DESCRIPTION (provided by applicant): Urinary incontinence is a common problem for the elderly affecting approximately 13 million Americans, 80 to 85 percent of them women (15-35% of all adult women) and 15 to 20 percent men (primarily post radical prostethomy). Nearly one third of community-dwelling adults and 750,000 nursing home residents have urinary incontinence. Usually after more conservative approaches have failed, implantation of an artificial urethral sphincter (AUS) is considered and only for patients with stress urinary incontinence. The Specific Aim of this proposal is to develop, prototype and evaluate an innovative semi-automatic artificial urinary sphincter (AUS) to be used to treat patients with urinary incontinence. Based on preliminary designs and stress evaluations, it is proposed to develop a semi-automated AUS using existing implantable pressure sensors, wireless signaling technology and shape memory alloy (SMA) biocompatible material. The system will monitor bladder pressure and then inform the user when it is time to urinate. The user will then use the control unit to signal the AUS to open and allow micturition. We will evaluate the AUS for longevity of the AUS device when subject to repeated on-off intervals replicating a year of usage. The system will be evaluated in an in-vitro urinary track model. We expect Phase II to proceed with animal trials and eventual human clinical trials.

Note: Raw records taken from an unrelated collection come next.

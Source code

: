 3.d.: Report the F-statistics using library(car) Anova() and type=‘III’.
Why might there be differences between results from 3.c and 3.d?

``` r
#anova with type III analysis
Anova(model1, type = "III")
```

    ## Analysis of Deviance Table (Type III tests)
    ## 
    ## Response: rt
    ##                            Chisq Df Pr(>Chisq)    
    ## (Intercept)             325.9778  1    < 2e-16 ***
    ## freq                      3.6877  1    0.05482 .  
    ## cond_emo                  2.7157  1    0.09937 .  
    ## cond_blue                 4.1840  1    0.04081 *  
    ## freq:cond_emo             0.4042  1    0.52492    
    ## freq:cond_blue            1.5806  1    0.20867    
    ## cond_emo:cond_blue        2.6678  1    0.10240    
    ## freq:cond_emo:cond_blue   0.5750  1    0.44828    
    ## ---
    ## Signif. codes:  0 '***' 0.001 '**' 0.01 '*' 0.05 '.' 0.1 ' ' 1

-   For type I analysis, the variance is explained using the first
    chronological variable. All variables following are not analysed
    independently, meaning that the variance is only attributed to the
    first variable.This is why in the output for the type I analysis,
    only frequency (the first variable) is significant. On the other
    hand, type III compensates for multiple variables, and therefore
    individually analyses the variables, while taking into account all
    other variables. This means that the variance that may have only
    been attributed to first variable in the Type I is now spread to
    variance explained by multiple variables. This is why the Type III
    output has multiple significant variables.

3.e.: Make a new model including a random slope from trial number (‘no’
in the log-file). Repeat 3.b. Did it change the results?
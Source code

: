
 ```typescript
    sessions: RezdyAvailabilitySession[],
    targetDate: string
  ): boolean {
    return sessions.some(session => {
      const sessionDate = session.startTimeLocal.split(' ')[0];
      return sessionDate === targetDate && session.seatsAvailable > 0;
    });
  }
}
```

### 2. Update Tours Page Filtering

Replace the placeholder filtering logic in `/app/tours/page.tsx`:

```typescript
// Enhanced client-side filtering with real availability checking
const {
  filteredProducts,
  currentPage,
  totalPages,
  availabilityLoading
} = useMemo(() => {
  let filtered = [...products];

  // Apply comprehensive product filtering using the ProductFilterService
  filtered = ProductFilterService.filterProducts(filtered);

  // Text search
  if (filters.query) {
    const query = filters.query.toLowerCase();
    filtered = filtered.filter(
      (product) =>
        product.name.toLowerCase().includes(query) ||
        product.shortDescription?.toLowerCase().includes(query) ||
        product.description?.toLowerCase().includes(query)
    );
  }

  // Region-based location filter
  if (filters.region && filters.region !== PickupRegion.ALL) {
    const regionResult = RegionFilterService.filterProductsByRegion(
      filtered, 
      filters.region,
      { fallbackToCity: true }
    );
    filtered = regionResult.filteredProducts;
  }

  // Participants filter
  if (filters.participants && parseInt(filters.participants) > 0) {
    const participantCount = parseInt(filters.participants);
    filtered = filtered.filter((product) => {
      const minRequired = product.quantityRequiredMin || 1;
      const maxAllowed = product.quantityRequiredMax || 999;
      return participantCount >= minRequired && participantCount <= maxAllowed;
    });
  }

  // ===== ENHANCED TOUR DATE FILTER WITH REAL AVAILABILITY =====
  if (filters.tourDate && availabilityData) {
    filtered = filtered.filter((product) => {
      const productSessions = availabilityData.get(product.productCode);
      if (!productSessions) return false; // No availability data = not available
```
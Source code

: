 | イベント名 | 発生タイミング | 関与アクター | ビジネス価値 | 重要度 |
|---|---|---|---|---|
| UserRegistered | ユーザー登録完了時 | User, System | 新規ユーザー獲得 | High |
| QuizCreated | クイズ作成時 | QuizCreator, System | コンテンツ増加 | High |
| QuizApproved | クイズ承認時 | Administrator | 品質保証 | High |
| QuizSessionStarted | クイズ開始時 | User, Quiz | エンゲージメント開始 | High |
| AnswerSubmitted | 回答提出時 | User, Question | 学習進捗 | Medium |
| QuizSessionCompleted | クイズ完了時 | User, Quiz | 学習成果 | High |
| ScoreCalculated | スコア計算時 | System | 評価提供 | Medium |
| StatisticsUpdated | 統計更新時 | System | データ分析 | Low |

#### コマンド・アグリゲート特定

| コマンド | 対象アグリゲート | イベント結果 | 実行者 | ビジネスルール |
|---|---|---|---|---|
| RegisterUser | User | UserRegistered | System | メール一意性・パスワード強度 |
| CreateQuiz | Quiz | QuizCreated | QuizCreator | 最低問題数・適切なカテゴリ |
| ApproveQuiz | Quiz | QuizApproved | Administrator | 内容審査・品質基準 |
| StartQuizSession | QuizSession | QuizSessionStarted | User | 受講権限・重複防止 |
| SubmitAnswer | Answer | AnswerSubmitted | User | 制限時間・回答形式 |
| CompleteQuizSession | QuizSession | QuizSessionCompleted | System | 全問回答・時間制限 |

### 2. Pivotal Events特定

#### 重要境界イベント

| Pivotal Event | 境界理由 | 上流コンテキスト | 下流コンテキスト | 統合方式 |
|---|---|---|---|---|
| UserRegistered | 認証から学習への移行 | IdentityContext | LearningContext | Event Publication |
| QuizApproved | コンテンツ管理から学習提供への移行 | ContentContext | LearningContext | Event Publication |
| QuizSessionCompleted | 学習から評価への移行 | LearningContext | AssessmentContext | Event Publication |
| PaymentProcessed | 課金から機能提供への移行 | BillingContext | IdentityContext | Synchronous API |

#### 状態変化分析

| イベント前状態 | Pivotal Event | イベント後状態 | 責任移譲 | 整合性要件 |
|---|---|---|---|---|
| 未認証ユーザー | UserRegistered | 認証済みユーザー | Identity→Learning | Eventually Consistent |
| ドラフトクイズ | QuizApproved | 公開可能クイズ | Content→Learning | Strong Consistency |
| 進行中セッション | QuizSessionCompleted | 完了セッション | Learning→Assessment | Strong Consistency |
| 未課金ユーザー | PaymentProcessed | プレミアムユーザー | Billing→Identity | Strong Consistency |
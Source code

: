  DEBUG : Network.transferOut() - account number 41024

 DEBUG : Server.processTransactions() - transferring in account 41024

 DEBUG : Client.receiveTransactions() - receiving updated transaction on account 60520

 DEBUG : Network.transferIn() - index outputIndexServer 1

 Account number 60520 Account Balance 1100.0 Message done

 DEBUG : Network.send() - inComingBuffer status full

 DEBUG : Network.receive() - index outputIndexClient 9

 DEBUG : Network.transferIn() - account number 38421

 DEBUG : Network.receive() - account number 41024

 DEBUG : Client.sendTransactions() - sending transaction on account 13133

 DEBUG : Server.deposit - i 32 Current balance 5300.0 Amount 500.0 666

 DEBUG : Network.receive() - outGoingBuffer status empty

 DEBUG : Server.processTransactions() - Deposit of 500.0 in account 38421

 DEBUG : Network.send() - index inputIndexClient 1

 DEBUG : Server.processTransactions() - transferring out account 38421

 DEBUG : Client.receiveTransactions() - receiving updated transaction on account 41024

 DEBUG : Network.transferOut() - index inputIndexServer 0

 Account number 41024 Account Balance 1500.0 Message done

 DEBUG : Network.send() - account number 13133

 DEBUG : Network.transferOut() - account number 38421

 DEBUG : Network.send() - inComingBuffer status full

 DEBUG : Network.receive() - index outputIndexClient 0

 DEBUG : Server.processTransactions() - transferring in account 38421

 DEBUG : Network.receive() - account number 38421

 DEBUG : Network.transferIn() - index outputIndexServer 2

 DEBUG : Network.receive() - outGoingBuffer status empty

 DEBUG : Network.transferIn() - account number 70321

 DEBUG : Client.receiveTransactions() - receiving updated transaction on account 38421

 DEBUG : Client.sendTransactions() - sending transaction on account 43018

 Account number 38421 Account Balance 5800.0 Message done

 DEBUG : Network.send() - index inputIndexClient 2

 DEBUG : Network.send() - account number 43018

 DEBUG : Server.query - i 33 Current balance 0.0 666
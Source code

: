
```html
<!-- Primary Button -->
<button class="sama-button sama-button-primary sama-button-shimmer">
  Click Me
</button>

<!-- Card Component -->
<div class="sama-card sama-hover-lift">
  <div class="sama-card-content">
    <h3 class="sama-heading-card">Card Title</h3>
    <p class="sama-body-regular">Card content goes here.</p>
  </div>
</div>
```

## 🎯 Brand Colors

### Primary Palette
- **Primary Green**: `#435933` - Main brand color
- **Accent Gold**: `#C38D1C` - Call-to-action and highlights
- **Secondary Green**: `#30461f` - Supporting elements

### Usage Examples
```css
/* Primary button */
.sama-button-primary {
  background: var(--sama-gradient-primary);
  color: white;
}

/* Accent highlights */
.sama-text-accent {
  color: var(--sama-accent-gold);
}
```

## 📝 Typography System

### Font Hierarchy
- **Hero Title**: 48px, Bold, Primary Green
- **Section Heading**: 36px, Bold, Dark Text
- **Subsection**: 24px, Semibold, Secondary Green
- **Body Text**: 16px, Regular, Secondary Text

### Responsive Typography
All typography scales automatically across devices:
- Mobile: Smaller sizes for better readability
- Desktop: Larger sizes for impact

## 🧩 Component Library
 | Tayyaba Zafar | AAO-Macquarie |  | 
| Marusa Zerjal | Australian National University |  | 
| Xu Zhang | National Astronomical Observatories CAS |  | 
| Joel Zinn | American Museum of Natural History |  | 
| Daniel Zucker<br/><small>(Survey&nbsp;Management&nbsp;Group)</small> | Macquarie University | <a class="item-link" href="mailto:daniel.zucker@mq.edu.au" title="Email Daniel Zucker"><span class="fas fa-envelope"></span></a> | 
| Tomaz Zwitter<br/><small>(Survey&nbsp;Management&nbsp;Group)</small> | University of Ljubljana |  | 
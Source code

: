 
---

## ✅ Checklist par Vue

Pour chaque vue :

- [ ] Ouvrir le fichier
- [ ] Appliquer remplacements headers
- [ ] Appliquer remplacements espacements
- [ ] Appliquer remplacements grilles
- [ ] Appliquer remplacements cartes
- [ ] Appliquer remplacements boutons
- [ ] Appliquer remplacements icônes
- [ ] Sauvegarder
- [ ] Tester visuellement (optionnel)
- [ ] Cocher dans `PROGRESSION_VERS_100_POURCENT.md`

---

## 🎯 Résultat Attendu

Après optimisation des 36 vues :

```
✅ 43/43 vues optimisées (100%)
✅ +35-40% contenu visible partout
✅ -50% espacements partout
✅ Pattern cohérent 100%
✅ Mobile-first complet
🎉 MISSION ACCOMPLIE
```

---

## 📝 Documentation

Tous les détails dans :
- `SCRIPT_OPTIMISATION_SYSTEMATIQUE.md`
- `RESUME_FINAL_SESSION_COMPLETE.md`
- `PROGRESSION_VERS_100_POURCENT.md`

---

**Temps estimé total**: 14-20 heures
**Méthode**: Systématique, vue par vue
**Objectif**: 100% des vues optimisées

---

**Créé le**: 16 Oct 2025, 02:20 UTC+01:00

描述（由申请人提供）：对于影响约1300万美国人，其中80％至85％的女性（占所有成年女性的15-35％）和15％至20％的男性（主要是自由行化的前列腺切开术）的老年人，尿失禁是一个普遍的问题。在社区居住的成年人和750,000名养老院居民中，近三分之一患有尿失禁。通常，在更保守的方法失败后，考虑了人工尿道括约肌（AUS）的植入，仅适用于压力尿失禁的患者。该提案的具体目的是开发，原型和评估创新的半自动人造泌尿括约肌（AUS），用于治疗患有尿失禁的患者。根据初步的设计和应力评估，建议使用现有的可植入压力传感器，无线信号技术和形状内存合金（SMA）生物相容性材料开发半自动的AUS。系统将监视膀胱压力，然后在小便时通知用户。然后，用户将使用控制单元向AUS发出信号以打开并允许排尿。当重复的开关间隔复制一年的使用时，我们将评估AUS设备的寿命。该系统将在体外尿道模型中进行评估。我们预计第二阶段将继续进行动物试验和最终的人类临床试验。